- Qarzi Location within Iran
- Coordinates: 36°26′01″N 57°42′35″E﻿ / ﻿36.43361°N 57.70972°E
- Country: Iran
- Province: Razavi Khorasan
- County: Khoshab
- District: Now Deh-e Anqolab
- Rural District: Now Deh-e Anqolab

Population (2016)
- • Total: 48
- Time zone: UTC+3:30 (IRST)

= Qarzi, Razavi Khorasan =

Village in Razavi Khorasan province, Iran

Qarzi (قارضي) (Note: Also romanized as Qārẕī and Qārzī) is a village in Now Deh-e Anqolab Rural District of Now Deh-e Anqolab District in Khoshab County, Razavi Khorasan province, Iran.

==Demographics==
===Population===
At the time of the 2006 National Census, the village's population was below the reporting threshold, when it was in Tabas Rural District of the former Khoshab District in Sabzevar County. The following census in 2011 again counted a population below the reporting threshold, by which time the district had been separated from the county in the establishment of Khoshab County.

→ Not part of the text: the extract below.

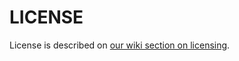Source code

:# LICENSE

License is described on [our wiki section on licensing](https://github.com/ekampp/future_game/wiki/Licencing).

The rural district was transferred to the new Central District. The 2016 census measured the population of the village as 48 people in 21 households.

In 2019, the rural district was separated from the district in the formation of Now Deh-e Anqolab District, and Qarzi was transferred to Now Deh-e Anqolab Rural District created in the new district.